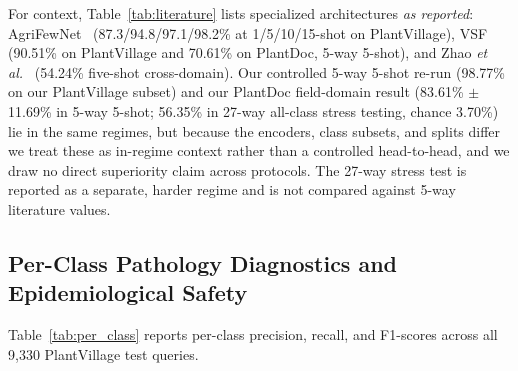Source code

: \documentclass[preprint,12pt]{elsarticle}
\begin{document}
For context, Table~\ref{tab:literature} lists specialized architectures \emph{as reported}: AgriFewNet~\cite{babu2025agrifewnet} (87.3/94.8/97.1/98.2\% at 1/5/10/15-shot on PlantVillage), VSF~\cite{zhou2026vsf} (90.51\% on PlantVillage and 70.61\% on PlantDoc, 5-way 5-shot), and Zhao \textit{et al.}~\cite{zhao2026lightweight} (54.24\% five-shot cross-domain). Our controlled 5-way 5-shot re-run (98.77\% on our PlantVillage subset) and our PlantDoc field-domain result (83.61\% $\pm$ 11.69\% in 5-way 5-shot; 56.35\% in 27-way all-class stress testing, chance 3.70\%) lie in the same regimes, but because the encoders, class subsets, and splits differ we treat these as in-regime context rather than a controlled head-to-head, and we draw no direct superiority claim across protocols. The 27-way stress test is reported as a separate, harder regime and is not compared against 5-way literature values.

\subsection{Per-Class Pathology Diagnostics and Epidemiological Safety}
\label{sec:per_class}
Table~\ref{tab:per_class} reports per-class precision, recall, and F1-scores across all 9,330 PlantVillage test queries.
\end{document}
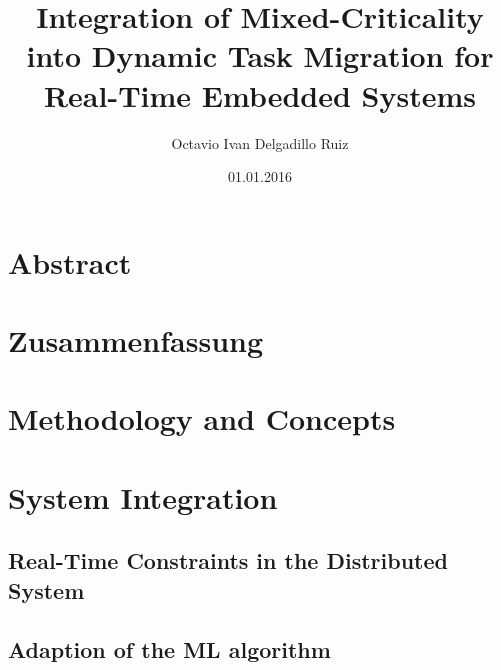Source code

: \documentclass[%
]{tumDiss}
\title{%
  Integration of Mixed-Criticality into Dynamic Task Migration for Real-Time Embedded Systems
}
\author{Octavio Ivan Delgadillo Ruiz}
\date{01.01.2016}
\begin{document}
\frontmatter
\maketitle

\chapter{Abstract}

\lipsum[1-4]



\chapter{Zusammenfassung}

\lipsum[1-4]



\tableofcontents
\listoffigures
\listoftables
\printglossary[type=\acronymtype, nonumberlist]



\mainmatter





\chapter{Methodology and Concepts}







\chapter{System Integration}
\section{Real-Time Constraints in the Distributed System}
\section{Adaption of the ML algorithm}
\end{document}
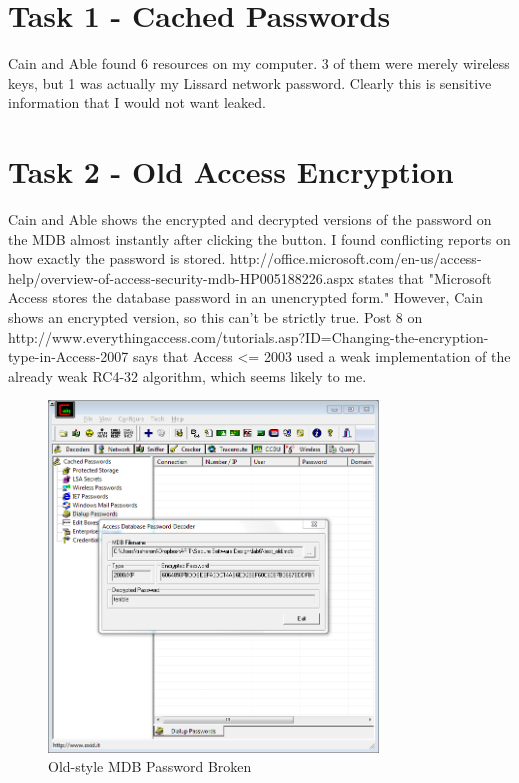 \documentclass{article}
\begin{document}
\pagestyle{fancy}

\section{Task 1 - Cached Passwords}
\par Cain and Able found 6 resources on my computer. 3 of them were merely wireless keys, but 1 was actually my Lissard network password. Clearly this is sensitive information that I would not want leaked.

\section{Task 2 - Old Access Encryption}
\par Cain and Able shows the encrypted and decrypted versions of the password on the MDB almost instantly after clicking the button. I found conflicting reports on how exactly the password is stored. http://office.microsoft.com/en-us/access-help/overview-of-access-security-mdb-HP005188226.aspx states that "Microsoft Access stores the database password in an unencrypted form." However, Cain shows an encrypted version, so this can't be strictly true. Post 8 on http://www.everythingaccess.com/tutorials.asp?ID=Changing-the-encryption-type-in-Access-2007 says that Access <= 2003 used a weak implementation of the already weak RC4-32 algorithm, which seems likely to me.

\begin{figure}[h]
\centering
\includegraphics[width=0.78\textwidth, trim=0pt 150pt 0pt 150pt, clip]{password_broken}
\caption{Old-style MDB Password Broken}
\label{fig:mdbpwd}
\end{figure}
\end{document}
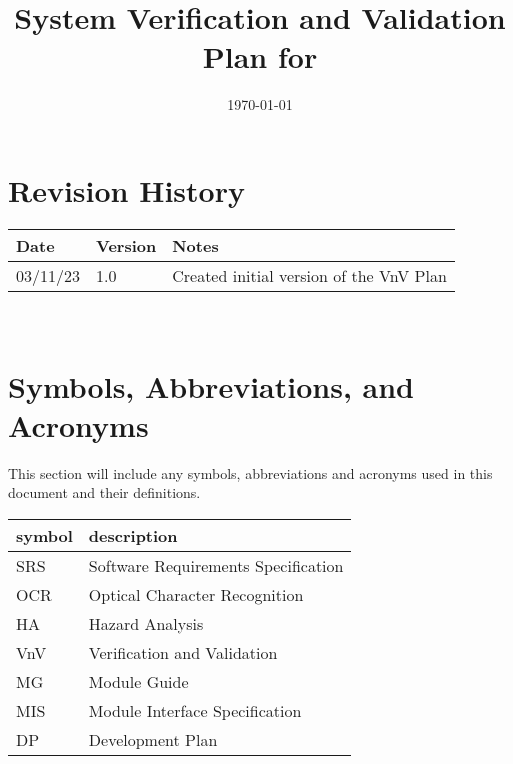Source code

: \documentclass[12pt, titlepage]{article}
\begin{document}
\title{System Verification and Validation Plan for \progname{}} 
\author{\authname}
\date{\today}
	
\maketitle


\section*{Revision History}

\begin{tabularx}{\textwidth}{p{3cm}p{2cm}X}
\toprule {\bf Date} & {\bf Version} & {\bf Notes}\\
\midrule
03/11/23 & 1.0 & Created initial version of the VnV Plan\\
\bottomrule
\end{tabularx}

~\\

\newpage

\tableofcontents

\listoftables

\newpage

\section{Symbols, Abbreviations, and Acronyms}

This section will include any symbols, abbreviations and acronyms
used in this document and their definitions. \\

\renewcommand{\arraystretch}{1.2}
\begin{tabular}{l l} 
  \toprule		
  \textbf{symbol} & \textbf{description}\\
  \midrule 
  SRS & Software Requirements Specification\\
  OCR & Optical Character Recognition\\
  HA & Hazard Analysis\\
  VnV & Verification and Validation\\
  MG & Module Guide\\
  MIS & Module Interface Specification\\
  DP & Development Plan\\
  \bottomrule
\end{tabular}\\
\end{document}
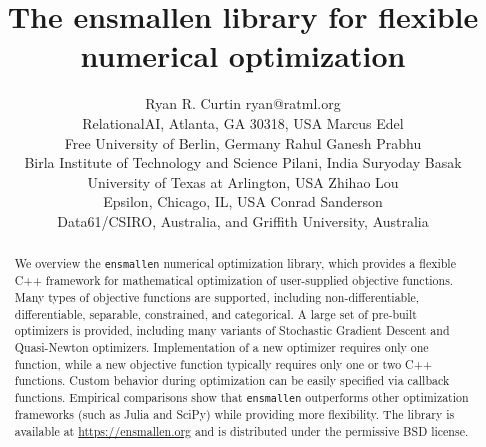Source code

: \documentclass[twoside,11pt]{article}
\begin{document}
\title{The ensmallen library for flexible numerical optimization}

\author{\name Ryan R. Curtin \email ryan@ratml.org \\
       \addr RelationalAI, Atlanta, GA 30318, USA
       \AND
       \name Marcus Edel\\
       \addr Free University of Berlin, Germany
       \AND
       \name Rahul Ganesh Prabhu \\
       \addr Birla Institute of Technology and Science Pilani, India
       \AND
       \name Suryoday Basak \\
       \addr University of Texas at Arlington, USA
       \AND
       \name Zhihao Lou \\
       \addr Epsilon, Chicago, IL, USA
       \AND
       \name Conrad Sanderson \\
       \addr Data61/CSIRO, Australia, and Griffith University, Australia}


\maketitle

\begin{abstract}%
We overview the {\tt ensmallen} numerical optimization library,
which provides a flexible C++ framework
for mathematical optimization of user-supplied objective functions.
Many types of objective functions are supported,
including non-differentiable, differentiable, separable, constrained, and categorical.
A large set of pre-built optimizers is provided,
including many variants of Stochastic Gradient Descent and Quasi-Newton optimizers.
Implementation of a new optimizer requires only one function,
while a new objective function typically requires only one or two C++ functions.
Custom behavior during optimization can be easily specified via callback functions.
Empirical comparisons show that {\tt ensmallen}
outperforms other optimization frameworks (such as Julia and SciPy)
while providing more flexibility.
The library is available at \url{https://ensmallen.org}
and is distributed under the permissive BSD license.

\end{abstract}
\end{document}
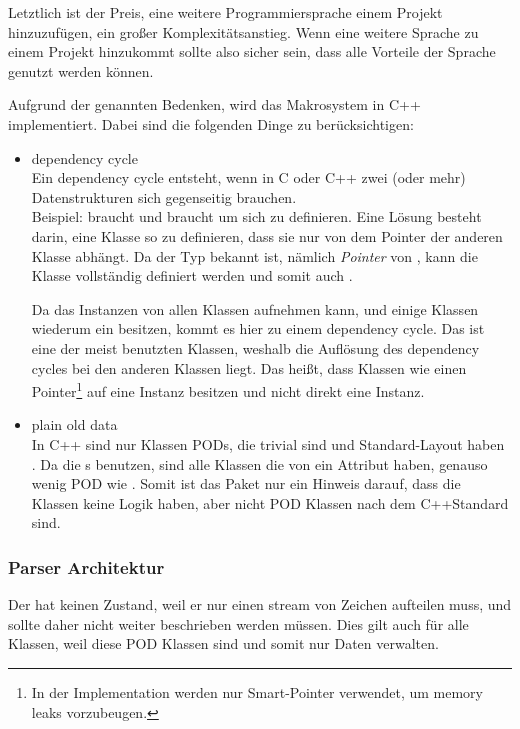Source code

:       Letztlich ist der Preis, eine weitere Programmiersprache einem Projekt hinzuzufügen, ein großer Komplexitätsanstieg. Wenn eine weitere Sprache zu einem Projekt hinzukommt sollte also sicher sein, dass alle Vorteile der Sprache genutzt werden können.


      Aufgrund der genannten Bedenken, wird das Makrosystem in C++ implementiert. Dabei sind die folgenden Dinge zu berücksichtigen:
      \begin{itemize}
        \item dependency cycle\\
          Ein dependency cycle entsteht, wenn in C oder C++ zwei (oder mehr) Datenstrukturen sich gegenseitig brauchen.\\
          Beispiel:  braucht  und  braucht  um sich zu definieren. Eine Lösung besteht darin, eine Klasse so zu definieren, dass sie nur von dem Pointer der anderen Klasse abhängt. Da der Typ bekannt ist, nämlich \emph{Pointer} von , kann die Klasse  vollständig definiert werden und somit auch .

          Da das  Instanzen von allen  Klassen aufnehmen kann, und einige Klassen wiederum ein  besitzen, kommt es hier zu einem dependency cycle. Das  ist eine der meist benutzten Klassen, weshalb die Auflösung des dependency cycles bei den anderen Klassen liegt. Das heißt, dass Klassen wie  einen Pointer\footnote{
            In der Implementation werden nur Smart-Pointer verwendet, um memory leaks vorzubeugen.
          } auf eine  Instanz besitzen und nicht direkt eine  Instanz.
        \item plain old data\\
          In C++ sind nur Klassen PODs, die trivial sind und Standard-Layout haben \autocite[9 Classes §10]{C++14-std}. Da die s  benutzen, sind alle Klassen die von  ein Attribut haben, genauso wenig POD wie . Somit ist das  Paket nur ein Hinweis darauf, dass die Klassen keine Logik haben, aber nicht POD Klassen nach dem C++Standard sind.
      \end{itemize}

    \subsubsection{Parser Architektur}
    \label{sssec:Parser Architektur}
      Der  hat keinen Zustand, weil er nur einen stream von Zeichen aufteilen muss, und sollte daher nicht weiter beschrieben werden müssen. Dies gilt auch für alle  Klassen, weil diese POD Klassen sind und somit nur Daten verwalten.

■ Problem requirements ■
Only the lines that lie between the start of the listing and the line containing "5-way literature values.", both included, belong in the answer; write them out exactly and omit pictures.

■ Output for this task ■
Source code

: \documentclass[preprint,12pt]{elsarticle}
\begin{document}
For context, Table~\ref{tab:literature} lists specialized architectures \emph{as reported}: AgriFewNet~\cite{babu2025agrifewnet} (87.3/94.8/97.1/98.2\% at 1/5/10/15-shot on PlantVillage), VSF~\cite{zhou2026vsf} (90.51\% on PlantVillage and 70.61\% on PlantDoc, 5-way 5-shot), and Zhao \textit{et al.}~\cite{zhao2026lightweight} (54.24\% five-shot cross-domain). Our controlled 5-way 5-shot re-run (98.77\% on our PlantVillage subset) and our PlantDoc field-domain result (83.61\% $\pm$ 11.69\% in 5-way 5-shot; 56.35\% in 27-way all-class stress testing, chance 3.70\%) lie in the same regimes, but because the encoders, class subsets, and splits differ we treat these as in-regime context rather than a controlled head-to-head, and we draw no direct superiority claim across protocols. The 27-way stress test is reported as a separate, harder regime and is not compared against 5-way literature values.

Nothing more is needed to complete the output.